Marché des céréales
Après le gel, la sécheresse inquiète
les opérateurs
Blé
Encore une semaine de forte volatilité pour le marché du blé. Lundi, le marché à terme d’Euronext a gagné +7€ sur l’échéance septembre. La raison principale est à regarder du côté des conditions météorologiques. Le sec domine sur l’Europe de l’Ouest, mais aussi au Nord des USA et au Sud du Canada. En Russie, on note que dans le Centre et la Volga, 50 % à 80 % des surfaces de blé d’hiver pourraient être retournées, et remplacées par du blé de printemps. La production totale de blé en Russie pour la campagne 2021/2022 est ainsi estimée par certains analystes à 78,6 Mt, contre 78,9 Mt estimées en novembre et 85,9 Mt produites en 2020.
En Europe, la Commission européenne a révisé à la baisse la prévision de rendement du blé tendre (5,86t/ha contre 5,89t/ha estimés le mois dernier) en raison des conséquences de la vague de froid du mois d’avril. La production européenne est donc attendue à 124,8Mt, contre 126,7Mt le mois dernier. Le stock prévisionnel de fin de campagne est donc abaissé de 1,5Mt, à 11,4Mt.

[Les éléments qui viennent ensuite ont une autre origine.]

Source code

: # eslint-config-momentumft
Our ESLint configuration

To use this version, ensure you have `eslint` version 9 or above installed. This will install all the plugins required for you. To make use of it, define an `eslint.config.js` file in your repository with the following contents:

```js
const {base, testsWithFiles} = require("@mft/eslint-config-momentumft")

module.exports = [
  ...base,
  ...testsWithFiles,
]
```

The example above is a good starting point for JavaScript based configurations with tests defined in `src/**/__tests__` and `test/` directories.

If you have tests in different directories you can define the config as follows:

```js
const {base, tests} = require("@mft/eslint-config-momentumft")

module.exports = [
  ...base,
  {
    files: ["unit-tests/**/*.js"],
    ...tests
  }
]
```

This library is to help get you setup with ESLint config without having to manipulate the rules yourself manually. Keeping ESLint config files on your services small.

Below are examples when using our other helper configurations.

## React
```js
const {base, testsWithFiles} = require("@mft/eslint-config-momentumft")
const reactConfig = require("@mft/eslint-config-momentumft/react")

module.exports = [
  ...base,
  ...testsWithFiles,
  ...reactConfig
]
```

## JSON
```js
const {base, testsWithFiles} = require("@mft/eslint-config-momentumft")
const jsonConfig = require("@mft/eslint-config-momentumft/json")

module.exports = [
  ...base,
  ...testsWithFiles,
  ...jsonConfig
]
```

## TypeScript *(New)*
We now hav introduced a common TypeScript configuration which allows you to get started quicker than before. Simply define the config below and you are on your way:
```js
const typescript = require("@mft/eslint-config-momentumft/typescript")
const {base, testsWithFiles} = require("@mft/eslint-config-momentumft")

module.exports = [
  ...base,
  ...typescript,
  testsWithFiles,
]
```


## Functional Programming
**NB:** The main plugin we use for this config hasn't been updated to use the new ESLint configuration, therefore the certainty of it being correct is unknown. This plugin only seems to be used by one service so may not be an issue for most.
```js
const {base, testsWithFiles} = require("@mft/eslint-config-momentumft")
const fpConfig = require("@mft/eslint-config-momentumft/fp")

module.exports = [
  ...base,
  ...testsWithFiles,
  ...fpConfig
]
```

Deux appels d’offres de grands pays importateurs sont à noter ces derniers jours : l’Algérie, et l’Egypte, mais qui a finalement annulé son appel d’offres lancé le week-end dernier, jugeant probablement les offres sur des niveaux de prix trop élevés. L’offre la moins chère était d’origine roumaine. Selon France Export Céréales, la Roumanie, après une campagne 20/21 assez médiocre au niveau de sa production, pourrait redevenir un concurrent de poids face au blé français. La Roumanie s’attend à une belle remontée en blé tendre, avec une production estimée à 9,2 Mt (+47 % par rapport à l’année dernière), et le disponible exportable de la Roumanie, pour la campagne 2021/22, pourrait retrouver un niveau habituel (6,1 Mt), contre 4 Mt pour la campagne 20/21.
Finalement, ce jeudi, grande dégringolade sur les marchés à terme avec une perte de 8€ sur l’échéance septembre d’Euronext.
Ce mois-ci, dans le rapport du CIC, pas de changement dans l’estimation de production mondiale, la baisse de la prévision européenne étant compensée par la hausse de la prévision russe. Pour l’Europe, le CIC a nettement abaissé la prévision de production française, à 36,1Mt au lieu de 37,3Mt le mois dernier. En Allemagne, la production est revue en baisse, mais dans une moindre mesure, à 22,5 Mt contre 23,2Mt. Par contre, la prévision de consommation mondiale a été augmentée de +3Mt, réduisant ainsi le stock de fin de campagne. En effet, la consommation chinoise de blé a été revu à la hausse de +2Mt.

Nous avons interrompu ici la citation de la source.